The notion of value often stems from scarcity. Ironically, hydrogen, one of the most VALUABLE resources for the clean energy transition, is also the most ABUNDANT element in the universe. This discrepancy is possibly explained by the complexity in obtaining pure hydrogen, which is where the “hydrogen rainbow” concept comes into play.

The “hydrogen rainbow” has become a popular tool in the energy industry to categorize various hydrogen production methods based on their associated carbon emissions. The colors green, blue, turquoise, gray, and brown provide an easy shorthand to distinguish between hydrogen produced from renewable energy, fossil fuels with carbon capture, methane pyrolysis, steam methane reforming, and coal gasification.

However, this color-coding system has likely outlived its usefulness. Instead of clarifying the complexities of hydrogen production, the rainbow oversimplifies the issues, leading to misaligned policies and investments. It may be time to retire the hydrogen rainbow and focus on a more balanced evaluation of hydrogen based on carbon intensity and life-cycle emissions.

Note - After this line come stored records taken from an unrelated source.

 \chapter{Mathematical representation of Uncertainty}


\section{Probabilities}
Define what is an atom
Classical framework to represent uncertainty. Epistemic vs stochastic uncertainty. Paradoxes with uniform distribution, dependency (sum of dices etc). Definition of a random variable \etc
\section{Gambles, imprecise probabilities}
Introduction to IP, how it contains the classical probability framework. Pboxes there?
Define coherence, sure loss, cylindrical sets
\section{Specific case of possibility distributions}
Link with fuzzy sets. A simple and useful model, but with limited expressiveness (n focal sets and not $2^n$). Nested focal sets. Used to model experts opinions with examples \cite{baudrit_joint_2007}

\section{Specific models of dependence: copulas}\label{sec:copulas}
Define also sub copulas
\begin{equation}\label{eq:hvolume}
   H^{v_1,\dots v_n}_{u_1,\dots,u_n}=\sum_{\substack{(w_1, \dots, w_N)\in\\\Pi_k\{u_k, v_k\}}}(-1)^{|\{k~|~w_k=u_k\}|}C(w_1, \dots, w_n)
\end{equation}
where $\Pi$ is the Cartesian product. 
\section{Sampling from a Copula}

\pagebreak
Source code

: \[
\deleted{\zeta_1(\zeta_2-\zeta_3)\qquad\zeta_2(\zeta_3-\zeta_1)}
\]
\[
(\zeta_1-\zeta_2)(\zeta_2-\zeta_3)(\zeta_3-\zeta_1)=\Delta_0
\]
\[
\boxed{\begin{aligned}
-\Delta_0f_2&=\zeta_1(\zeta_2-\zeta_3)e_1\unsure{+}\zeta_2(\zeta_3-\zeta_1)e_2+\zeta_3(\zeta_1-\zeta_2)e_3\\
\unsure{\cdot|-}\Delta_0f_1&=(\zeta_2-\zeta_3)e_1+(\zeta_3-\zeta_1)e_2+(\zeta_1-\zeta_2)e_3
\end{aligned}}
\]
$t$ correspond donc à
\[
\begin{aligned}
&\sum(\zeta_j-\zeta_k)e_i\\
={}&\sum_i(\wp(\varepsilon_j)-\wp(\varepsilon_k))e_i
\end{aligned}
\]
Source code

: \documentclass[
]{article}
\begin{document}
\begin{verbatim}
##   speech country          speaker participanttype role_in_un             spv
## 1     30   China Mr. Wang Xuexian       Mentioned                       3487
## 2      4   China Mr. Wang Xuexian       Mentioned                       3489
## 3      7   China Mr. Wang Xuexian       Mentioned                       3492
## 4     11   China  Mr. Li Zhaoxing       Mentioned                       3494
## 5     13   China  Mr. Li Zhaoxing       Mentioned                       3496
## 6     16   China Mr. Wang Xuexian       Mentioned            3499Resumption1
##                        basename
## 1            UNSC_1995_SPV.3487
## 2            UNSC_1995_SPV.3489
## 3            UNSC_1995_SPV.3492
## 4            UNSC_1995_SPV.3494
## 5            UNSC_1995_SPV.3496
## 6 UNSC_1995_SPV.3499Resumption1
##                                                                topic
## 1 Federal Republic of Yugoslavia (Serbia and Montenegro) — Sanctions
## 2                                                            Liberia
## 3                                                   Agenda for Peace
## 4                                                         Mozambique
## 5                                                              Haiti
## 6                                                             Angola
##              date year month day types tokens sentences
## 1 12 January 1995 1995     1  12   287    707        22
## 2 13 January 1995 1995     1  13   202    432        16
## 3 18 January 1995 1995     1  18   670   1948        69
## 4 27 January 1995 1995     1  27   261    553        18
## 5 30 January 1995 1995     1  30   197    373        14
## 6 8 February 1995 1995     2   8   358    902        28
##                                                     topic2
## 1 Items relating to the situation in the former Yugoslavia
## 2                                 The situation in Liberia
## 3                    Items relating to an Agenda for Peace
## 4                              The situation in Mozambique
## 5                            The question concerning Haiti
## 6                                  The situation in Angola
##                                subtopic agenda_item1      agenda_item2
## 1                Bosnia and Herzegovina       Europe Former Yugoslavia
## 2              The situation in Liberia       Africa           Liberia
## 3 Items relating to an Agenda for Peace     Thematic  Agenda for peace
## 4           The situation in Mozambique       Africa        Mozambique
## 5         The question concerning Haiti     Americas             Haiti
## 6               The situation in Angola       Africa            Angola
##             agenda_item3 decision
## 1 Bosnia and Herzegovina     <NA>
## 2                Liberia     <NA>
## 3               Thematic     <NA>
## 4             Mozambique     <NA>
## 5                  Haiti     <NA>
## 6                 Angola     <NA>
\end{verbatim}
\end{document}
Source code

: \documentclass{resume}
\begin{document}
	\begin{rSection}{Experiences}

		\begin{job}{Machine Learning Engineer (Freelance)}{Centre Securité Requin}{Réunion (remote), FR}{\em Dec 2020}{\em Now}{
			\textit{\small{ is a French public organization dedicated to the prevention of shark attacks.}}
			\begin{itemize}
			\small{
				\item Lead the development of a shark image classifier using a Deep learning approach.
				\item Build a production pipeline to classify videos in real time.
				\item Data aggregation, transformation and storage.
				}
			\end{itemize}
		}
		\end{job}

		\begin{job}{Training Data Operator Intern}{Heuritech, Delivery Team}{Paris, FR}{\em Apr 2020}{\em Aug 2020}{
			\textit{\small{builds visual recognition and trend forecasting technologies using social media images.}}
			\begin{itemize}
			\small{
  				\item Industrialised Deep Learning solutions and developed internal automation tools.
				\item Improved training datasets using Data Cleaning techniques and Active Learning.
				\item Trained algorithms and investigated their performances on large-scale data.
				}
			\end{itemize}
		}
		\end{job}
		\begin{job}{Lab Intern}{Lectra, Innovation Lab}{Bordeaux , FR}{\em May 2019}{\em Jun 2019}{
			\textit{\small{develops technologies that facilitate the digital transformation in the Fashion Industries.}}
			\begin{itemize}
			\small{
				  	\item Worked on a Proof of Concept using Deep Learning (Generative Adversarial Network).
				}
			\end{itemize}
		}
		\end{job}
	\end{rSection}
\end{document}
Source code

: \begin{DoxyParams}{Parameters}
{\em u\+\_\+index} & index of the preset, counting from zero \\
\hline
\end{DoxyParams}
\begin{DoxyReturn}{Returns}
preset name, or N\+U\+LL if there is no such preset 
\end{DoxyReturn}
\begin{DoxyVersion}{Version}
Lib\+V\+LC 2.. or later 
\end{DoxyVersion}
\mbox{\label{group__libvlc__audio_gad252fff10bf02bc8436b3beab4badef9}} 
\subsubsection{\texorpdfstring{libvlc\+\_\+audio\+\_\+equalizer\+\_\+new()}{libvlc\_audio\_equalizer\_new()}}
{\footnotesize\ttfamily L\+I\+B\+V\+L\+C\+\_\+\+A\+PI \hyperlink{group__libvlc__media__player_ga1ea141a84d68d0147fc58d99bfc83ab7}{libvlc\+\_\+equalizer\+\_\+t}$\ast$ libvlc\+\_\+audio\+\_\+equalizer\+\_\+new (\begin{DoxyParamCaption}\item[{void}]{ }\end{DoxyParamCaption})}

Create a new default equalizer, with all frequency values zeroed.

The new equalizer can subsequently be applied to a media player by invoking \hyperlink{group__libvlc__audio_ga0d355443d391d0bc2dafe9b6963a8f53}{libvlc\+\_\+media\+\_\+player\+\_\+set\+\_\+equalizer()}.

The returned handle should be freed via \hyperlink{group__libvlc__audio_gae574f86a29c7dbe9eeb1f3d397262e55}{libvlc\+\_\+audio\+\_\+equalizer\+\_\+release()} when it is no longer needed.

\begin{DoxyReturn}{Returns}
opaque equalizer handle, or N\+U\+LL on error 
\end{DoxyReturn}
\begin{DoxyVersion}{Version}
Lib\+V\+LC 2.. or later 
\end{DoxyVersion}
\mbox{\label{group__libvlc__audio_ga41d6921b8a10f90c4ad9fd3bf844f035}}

The main problem with the hydrogen rainbow is that it implies some colors are inherently “good” and others are “bad.” Green hydrogen, produced from renewable energy, sits at the top of the hierarchy, while gray and brown hydrogen from fossil fuels are thrown to the bottom. This has led to an almost single-minded focus on green hydrogen as the only path forward.

In reality, the situation is far more complex. Not all green hydrogen is created equal—it matters significantly whether the renewable electricity comes from new wind and solar installations or diverts clean energy from the grid. Blue hydrogen, though still reliant on fossil fuels, can achieve relatively low emissions with a high carbon capture rate. Turquoise hydrogen from methane pyrolysis is a promising option that avoids CO2 emissions altogether.

By focusing on colors rather than carbon, we risk making suboptimal decisions. A more useful approach is to examine the specific carbon intensity (kgCO2/kgH2) of each hydrogen production pathway. This would provide a standard, comparable metric to evaluate different projects based on actual emissions performance rather than a categorical color.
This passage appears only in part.